#### Dataset extract:
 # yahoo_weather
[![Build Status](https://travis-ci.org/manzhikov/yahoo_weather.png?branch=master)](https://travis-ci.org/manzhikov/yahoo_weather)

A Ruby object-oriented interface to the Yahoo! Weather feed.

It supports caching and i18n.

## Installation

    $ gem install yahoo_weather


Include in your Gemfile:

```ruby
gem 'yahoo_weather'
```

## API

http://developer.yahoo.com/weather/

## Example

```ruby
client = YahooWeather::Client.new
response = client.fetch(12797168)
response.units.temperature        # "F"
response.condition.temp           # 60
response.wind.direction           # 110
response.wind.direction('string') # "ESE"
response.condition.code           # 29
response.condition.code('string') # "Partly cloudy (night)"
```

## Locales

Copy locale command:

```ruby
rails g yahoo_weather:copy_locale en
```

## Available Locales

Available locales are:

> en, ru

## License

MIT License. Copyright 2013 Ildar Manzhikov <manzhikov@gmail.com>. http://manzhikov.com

#### Assignment:
Begin with the line that contains "Include in your" and end with the last line of the material above. Set down that range exactly.

#### Response to this task:
Include in your Gemfile:

```ruby
gem 'yahoo_weather'
```

## API

http://developer.yahoo.com/weather/

## Example

```ruby
client = YahooWeather::Client.new
response = client.fetch(12797168)
response.units.temperature        # "F"
response.condition.temp           # 60
response.wind.direction           # 110
response.wind.direction('string') # "ESE"
response.condition.code           # 29
response.condition.code('string') # "Partly cloudy (night)"
```

## Locales

Copy locale command:

```ruby
rails g yahoo_weather:copy_locale en
```

## Available Locales

Available locales are:

> en, ru

## License

MIT License. Copyright 2013 Ildar Manzhikov <manzhikov@gmail.com>. http://manzhikov.com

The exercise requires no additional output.